People take part in a demonstration against the government of Cuban President Miguel Diaz-Canel in Havana on July 11. Yamil Lage/AFP/Getty Images/TNS
Embargo isn’t cause of all domestic problems
Nora Gamez Torres Miami Herald TRIBUNE NEWS SERVICE
On the evening of Aug. 6, 1994, Fidel Castro appeared on state television after a rare anti-government protest erupted in Havana. The country was going through the worst of the severe economic crisis that followed the end of subsidies from the collapsed Soviet Union. He asked the population to tolerate all kinds of scarcities in the name of the revolution while he resisted desperately needed economic reforms. That night he had a two-word response to the question, ‘What do you believe is the fundamental reason behind the recent events?’
His answer: ‘El bloqueo.’ The blockade – the Cuban phrase for the U.S. economic embargo.
Twenty-seven years later, Castro is gone, the economy is again in shambles and, unsurprisingly, the Cuban government once again blames the U.S. embargo for the recent widespread protests that shook the island. It is a strategy that Cubans know well. For decades, the government has blamed most of its own shortcomings on what it calls the ‘murderous criminal blockade’ – everything from lack of food to lack of furniture in libraries to lack of insulin for diabetics.
The embargo has been used time and again by the Cuban government to obscure what Cubans on the island, in turn, call ‘the internal blockade’ – the economic and political restrictions imposed by the Communist Party with the support of an extensive military and security apparatus.

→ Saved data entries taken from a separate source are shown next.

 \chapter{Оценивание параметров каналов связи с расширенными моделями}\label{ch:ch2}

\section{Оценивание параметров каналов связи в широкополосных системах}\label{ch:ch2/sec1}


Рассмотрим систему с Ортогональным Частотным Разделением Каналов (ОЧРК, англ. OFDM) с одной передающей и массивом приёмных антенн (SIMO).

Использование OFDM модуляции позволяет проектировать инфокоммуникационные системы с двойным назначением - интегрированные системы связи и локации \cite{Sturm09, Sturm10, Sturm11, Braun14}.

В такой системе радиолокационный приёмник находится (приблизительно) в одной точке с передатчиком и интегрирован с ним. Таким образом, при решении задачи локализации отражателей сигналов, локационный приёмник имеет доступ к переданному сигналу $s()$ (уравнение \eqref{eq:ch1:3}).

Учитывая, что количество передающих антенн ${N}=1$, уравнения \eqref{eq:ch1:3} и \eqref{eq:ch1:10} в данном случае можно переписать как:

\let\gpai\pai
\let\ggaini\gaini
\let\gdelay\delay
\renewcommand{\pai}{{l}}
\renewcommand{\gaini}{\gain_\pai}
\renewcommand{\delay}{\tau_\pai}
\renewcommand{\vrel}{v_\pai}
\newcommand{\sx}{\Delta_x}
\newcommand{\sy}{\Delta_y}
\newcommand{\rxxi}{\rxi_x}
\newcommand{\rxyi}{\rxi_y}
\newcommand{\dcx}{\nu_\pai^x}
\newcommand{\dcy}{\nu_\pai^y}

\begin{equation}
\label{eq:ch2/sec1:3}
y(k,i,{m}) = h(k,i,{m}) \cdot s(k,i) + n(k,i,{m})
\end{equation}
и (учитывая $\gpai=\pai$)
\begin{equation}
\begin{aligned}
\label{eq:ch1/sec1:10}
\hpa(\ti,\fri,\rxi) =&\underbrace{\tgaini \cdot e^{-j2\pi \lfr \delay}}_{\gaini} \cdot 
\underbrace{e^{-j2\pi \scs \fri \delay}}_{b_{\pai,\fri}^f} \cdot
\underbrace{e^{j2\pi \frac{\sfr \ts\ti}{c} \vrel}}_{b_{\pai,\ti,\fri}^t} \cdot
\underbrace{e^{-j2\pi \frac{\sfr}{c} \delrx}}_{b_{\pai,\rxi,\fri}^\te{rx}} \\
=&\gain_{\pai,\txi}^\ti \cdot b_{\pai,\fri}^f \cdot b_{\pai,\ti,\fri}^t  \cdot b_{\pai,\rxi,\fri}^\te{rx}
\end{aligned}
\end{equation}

After the July11 demonstrations, pro-government activists and leftist organizations like Black Lives Matter have amplified the Cuban government’s claim that the U.S. embargo is the sole or primary cause of the street demonstrations. Latin American leftist governments like Mexico and Bolivia joined the denunciations and sent humanitarian aid to the island.

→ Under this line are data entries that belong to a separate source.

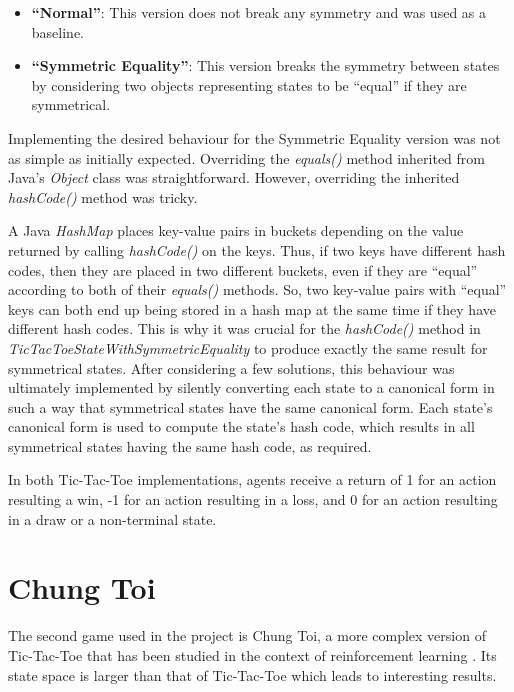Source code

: \documentclass[11pt,a4paper]{report}
\begin{document}
\begin{itemize}

	\item \textbf{``Normal''}:
This version does not break any symmetry and was used as a baseline.

	\item \textbf{``Symmetric Equality''}: 
This version breaks the symmetry between states by considering two objects representing states to be ``equal'' if they are symmetrical.

\end{itemize}

Implementing the desired behaviour for the Symmetric Equality version was not as simple as initially expected. Overriding the \emph{equals()} method inherited from Java's \emph{Object} class was straightforward. However, overriding the inherited \emph{hashCode()} method was tricky.

A Java \emph{HashMap} places key-value pairs in buckets depending on the value returned by calling \emph{hashCode()} on the keys. Thus, if two keys have different hash codes, then they are placed in two different buckets, even if they are ``equal'' according to both of their \emph{equals()} methods. So, two key-value pairs with ``equal'' keys can both end up being stored in a hash map at the same time if they have different hash codes. This is why it was crucial for the \emph{hashCode()} method in \emph{TicTacToeStateWithSymmetricEquality} to produce exactly the same result for symmetrical states. After considering a few solutions, this behaviour was ultimately implemented by silently converting each state to a canonical form in such a way that symmetrical states have the same canonical form. Each state's canonical form is used to compute the state's hash code, which results in all symmetrical states having the same hash code, as required.

In both Tic-Tac-Toe implementations, agents receive a return of 1 for an action resulting a win, -1 for an action resulting in a loss, and 0 for an action resulting in a draw or a non-terminal state.


\section{Chung Toi}
\label{sec:ChungToi}

The second game used in the project is Chung Toi, a more complex version of Tic-Tac-Toe that has been studied in the context of reinforcement learning \cite{chung-toi-rl}. Its state space is larger than that of Tic-Tac-Toe which leads to interesting results.
\end{document}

But the reality is that while the embargo does have some effect on the island’s economy and the population, it is not the principal reason the country’s economy is in tatters nor the reason Cubans took to the streets. They were, by their own accounts, fed up with the lack of food, the electrical blackouts and ‘the misery’ in general, and they called for ‘a change of system.’ It was the failure of Cuba’s centralized socialist economy, decades of government mismanagement and the lack of civil and political liberties that pushed thousands across the island to call for ‘the end of the dictatorship’ and ‘freedom.’
While unprecedented, the protests were not entirely surprising, since the life of ordinary Cubans has significantly deteriorated after top leader Miguel Diaz-Canel was handpicked by Raul Castro to become his successor.

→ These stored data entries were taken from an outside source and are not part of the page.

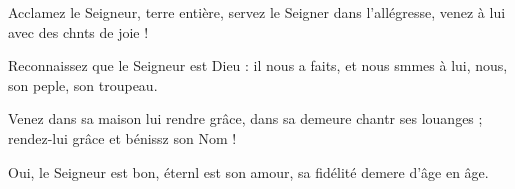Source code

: \item Acclamez le Seigneur, terre entière,\pscross{} servez le Seigner dans l’allégresse,\psstar{} venez à lui avec des chnts de joie !
\item Reconnaissez que le Seigneur est Dieu :\pscross{} il nous a faits, et nous smmes à lui,\psstar{} nous, son peple, son troupeau.
\item Venez dans sa maison lui rendre grâce,\pscross{} dans sa demeure chantr ses louanges ;\psstar{} rendez-lui grâce et bénissz son Nom !
\item Oui, le Seigneur est bon,\pscross{} éternl est son amour,\psstar{} sa fidélité demere d’âge en âge.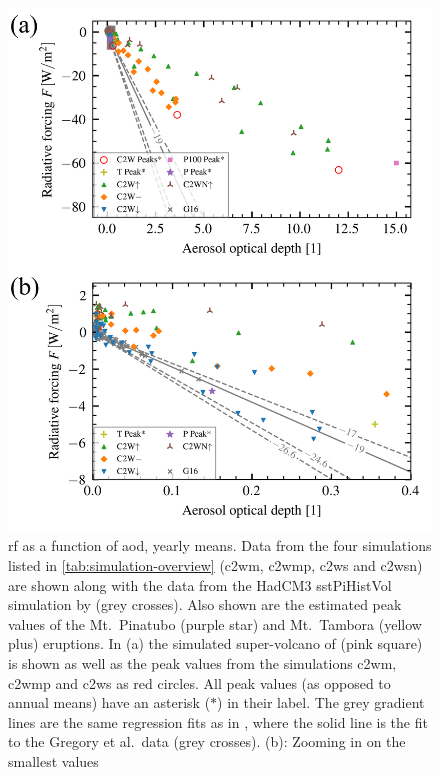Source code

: \documentclass{ametsocV6.1}
\begin{document}
\begin{figure}
  \centering
  \includegraphics[width=0.95\linewidth]{figures/aod_vs_toa_avg.png}

  \caption{\gls{rf} as a function of \gls{aod}, yearly means. Data from the four
    simulations listed in \ref{tab:simulation-overview} (\gls{c2wm}, \gls{c2wmp}, \gls{c2ws}
    and \gls{c2wsn}) are shown along with the data from the HadCM3 sstPiHistVol simulation
    by \citet{gregory2016} (grey crosses). Also shown are the estimated peak values of the
    Mt.\ Pinatubo (purple star) and Mt.\ Tambora (yellow plus) eruptions. In (a) the
    simulated super-volcano of \citet{jones2005} (pink square) is shown as well as the peak
    values from the simulations \gls{c2wm}, \gls{c2wmp} and \gls{c2ws} as red circles. All
    peak values (as opposed to annual means) have an asterisk (\(\ast{}\)) in their label.
    The grey gradient lines are the same regression fits as in \citet[][Fig.\
      4]{gregory2016}, where the solid line is the fit to the Gregory et al.\ data (grey
    crosses). (b): Zooming in on the smallest values}\label{fig:aod_vs_toa_ses_avg}%
\end{figure}
\end{document}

‘There were clear signs of a growing social unrest, and the policy responses of the Cuban elites to the growing inequality were regressive. The protests were also a cry of the Cuban families that have to put up with so much scarcity,’ said sociologist Elaine Acosta, a research fellow at the Cuban Research Institute at Florida International University.
The country was already in recession when the coronavirus pandemic hit and plunged the economy into its worst contraction since the so-called ‘Special Period’ in the 1990s after the end of Soviet subsidies. Dwindling aid from Venezuela and sanctions by the Trump administration to deprive the Cuban regime of revenue linked to remittances, travel and tourism also contributed to the economic crisis.
But what makes Cuba’s economy so sensitive to financial and political decisions made overseas is its own chronic lack of productivity.
After six decades of socialist centralization, the country still does not produce enough to feed its population. Farmers cannot freely cultivate and sell their crops. Its fishing fleets – and individual fishermen – are not allowed to sell fish, as the Center for a Free Cuba recently reminded readers in its response to a paid advertisement that appeared in The New York Times with the title ‘Let Cuba Live!’ The Center titled its retort: ‘Let Cubans fish!’
The government has resisted liberalizing the economy even as most economic indicators, including industrial and agricultural production and the sugar harvest, Cuba’s prime export for centuries, plummeted. Instead, the government tightened its grip on freedom of expression through new decrees and took drastic measures to cut spending: It eliminated food subsidies, reduced the social assistance network and cut the public health system’s budget. It also slashed imports, leading to shortages of food, medicines and other basic needs.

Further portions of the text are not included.